Static objects need to persist for the duration of the program execution. They are generally placed in a different area of memory than stack or heap. Other translation units may have static objects. By having the compiler tag these items, the linker can throw them all into the same area of memory.

Static objects need privacy. When other translation units use the variable identifiers (of static objects in other modules), they can't because the variables are private. This may produce an error or the compiler may decide to generate a copy in the other translation unit.

If you want a variable that is "global" within a translation unit, but not have other translation units see it, declare it as static.

How does the compiler know which translation unit to execute first?

Translation units are not executed. Functions are executed. Functions are executed in the order specified by the program's logic, regardless of where they reside.

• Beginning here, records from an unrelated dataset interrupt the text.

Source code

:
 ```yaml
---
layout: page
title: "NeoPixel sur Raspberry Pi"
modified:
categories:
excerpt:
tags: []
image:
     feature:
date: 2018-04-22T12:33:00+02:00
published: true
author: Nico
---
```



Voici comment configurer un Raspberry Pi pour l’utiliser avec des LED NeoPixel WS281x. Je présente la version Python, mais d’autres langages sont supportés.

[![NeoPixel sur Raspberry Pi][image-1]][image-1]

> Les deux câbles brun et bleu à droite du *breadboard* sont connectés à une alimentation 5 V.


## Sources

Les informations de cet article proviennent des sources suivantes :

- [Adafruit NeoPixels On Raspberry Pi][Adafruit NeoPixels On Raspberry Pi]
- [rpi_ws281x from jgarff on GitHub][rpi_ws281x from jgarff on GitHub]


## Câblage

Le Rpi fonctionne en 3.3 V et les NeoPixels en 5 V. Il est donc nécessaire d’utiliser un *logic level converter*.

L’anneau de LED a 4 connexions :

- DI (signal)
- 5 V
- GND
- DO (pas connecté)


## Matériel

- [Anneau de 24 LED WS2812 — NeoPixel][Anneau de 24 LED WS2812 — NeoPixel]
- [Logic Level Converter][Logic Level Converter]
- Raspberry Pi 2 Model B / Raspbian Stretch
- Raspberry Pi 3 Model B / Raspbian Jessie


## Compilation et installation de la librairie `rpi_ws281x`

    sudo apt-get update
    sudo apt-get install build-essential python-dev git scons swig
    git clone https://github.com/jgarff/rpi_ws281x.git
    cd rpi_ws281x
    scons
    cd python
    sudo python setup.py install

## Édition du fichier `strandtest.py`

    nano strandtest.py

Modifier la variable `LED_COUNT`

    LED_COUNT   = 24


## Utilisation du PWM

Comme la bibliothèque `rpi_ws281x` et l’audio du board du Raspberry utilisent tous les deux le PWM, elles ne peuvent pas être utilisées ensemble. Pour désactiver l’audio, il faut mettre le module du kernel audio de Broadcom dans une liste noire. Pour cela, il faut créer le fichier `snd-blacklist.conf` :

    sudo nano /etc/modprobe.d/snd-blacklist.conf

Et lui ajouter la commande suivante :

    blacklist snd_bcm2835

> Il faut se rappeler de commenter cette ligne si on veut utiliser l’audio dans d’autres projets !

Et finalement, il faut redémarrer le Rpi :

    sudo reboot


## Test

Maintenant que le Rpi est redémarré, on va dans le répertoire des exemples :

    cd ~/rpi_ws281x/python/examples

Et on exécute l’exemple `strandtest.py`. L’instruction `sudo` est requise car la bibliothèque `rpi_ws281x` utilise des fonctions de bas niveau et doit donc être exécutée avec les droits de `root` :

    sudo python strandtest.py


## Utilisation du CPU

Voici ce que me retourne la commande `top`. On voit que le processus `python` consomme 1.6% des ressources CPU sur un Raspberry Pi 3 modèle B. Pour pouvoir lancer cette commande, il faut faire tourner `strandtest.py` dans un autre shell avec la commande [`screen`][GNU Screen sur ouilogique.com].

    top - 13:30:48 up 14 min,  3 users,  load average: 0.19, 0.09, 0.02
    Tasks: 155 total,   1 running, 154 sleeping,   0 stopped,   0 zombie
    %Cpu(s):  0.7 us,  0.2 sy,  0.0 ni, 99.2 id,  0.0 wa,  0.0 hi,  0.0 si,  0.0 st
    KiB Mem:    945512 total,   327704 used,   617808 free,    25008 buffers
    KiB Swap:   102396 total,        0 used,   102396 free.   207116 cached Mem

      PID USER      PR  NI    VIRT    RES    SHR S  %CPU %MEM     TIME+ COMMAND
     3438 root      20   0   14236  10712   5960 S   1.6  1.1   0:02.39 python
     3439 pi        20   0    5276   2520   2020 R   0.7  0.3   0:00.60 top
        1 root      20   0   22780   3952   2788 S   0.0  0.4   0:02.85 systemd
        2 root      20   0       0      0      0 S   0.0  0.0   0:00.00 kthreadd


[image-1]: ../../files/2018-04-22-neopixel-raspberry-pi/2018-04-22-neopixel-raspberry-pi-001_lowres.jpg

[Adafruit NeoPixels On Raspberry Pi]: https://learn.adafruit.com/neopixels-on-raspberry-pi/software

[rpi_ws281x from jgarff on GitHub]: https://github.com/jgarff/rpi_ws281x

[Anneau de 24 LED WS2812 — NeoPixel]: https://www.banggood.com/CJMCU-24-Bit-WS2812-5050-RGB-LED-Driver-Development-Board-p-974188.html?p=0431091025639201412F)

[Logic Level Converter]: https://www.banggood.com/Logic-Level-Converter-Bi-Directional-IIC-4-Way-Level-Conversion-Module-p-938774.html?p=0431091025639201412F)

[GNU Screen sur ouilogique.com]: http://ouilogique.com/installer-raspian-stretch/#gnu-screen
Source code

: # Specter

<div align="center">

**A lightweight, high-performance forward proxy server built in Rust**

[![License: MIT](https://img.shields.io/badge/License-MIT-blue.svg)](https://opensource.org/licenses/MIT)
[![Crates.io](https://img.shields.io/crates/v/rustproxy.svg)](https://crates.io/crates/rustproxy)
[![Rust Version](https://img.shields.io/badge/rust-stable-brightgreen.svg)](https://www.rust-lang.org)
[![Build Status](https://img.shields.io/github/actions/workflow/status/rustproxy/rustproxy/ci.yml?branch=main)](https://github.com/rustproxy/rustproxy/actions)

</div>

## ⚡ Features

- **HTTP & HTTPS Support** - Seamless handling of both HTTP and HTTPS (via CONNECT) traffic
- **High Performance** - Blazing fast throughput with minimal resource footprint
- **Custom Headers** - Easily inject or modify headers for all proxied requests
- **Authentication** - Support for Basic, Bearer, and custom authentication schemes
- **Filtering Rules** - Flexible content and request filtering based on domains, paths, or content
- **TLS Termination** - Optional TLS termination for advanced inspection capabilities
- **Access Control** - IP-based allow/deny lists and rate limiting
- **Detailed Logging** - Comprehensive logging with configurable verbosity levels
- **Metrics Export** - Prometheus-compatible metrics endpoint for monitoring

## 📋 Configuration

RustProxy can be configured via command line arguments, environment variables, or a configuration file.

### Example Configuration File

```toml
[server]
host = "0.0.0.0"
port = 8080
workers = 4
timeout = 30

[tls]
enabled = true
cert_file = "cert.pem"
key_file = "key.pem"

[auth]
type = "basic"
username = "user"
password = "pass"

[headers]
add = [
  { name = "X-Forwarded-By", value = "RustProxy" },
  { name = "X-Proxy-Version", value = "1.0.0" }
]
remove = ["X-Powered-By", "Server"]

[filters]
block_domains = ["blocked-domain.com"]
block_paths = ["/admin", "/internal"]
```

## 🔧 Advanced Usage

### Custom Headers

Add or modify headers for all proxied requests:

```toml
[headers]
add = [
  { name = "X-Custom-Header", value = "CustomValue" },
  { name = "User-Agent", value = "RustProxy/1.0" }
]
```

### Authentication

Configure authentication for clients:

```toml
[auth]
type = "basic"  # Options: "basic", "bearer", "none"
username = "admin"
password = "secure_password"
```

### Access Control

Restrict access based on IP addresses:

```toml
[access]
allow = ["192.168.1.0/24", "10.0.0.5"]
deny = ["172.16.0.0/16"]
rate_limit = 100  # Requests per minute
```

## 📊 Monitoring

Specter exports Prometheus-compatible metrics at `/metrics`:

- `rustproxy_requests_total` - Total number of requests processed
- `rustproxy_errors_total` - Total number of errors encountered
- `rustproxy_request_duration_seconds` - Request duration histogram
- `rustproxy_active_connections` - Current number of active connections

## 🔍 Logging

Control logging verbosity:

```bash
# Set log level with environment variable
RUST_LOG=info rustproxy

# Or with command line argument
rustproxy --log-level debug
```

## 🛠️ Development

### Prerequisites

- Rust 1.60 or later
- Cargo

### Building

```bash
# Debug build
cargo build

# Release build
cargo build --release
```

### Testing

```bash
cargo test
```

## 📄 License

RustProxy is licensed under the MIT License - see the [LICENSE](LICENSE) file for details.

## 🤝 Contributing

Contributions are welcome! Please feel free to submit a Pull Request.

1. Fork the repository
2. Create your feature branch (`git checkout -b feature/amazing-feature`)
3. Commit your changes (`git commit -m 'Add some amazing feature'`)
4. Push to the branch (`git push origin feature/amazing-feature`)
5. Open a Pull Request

By definition in the C++ language, the main() function is executed first, regardless of where it lives or the order of compilation or the order of linking.

Note: There are other functions that are executed before main, such as C++ environment setup and constructors of global objects. This is taken care of by the compiler and the programmer usually doesn't see it.

Edit 1:
There are many discussions of how global instances of classes or structures are initialized, and when they are initialized.

For example, a constructor of a global class may call cout to print something. In order to make this work, the I/O streams need to be initialized before this constructor is called. So now the cout object needs to be initialized before a global object.

There are other interesting issues as well, but that discussion is to broad for this answer.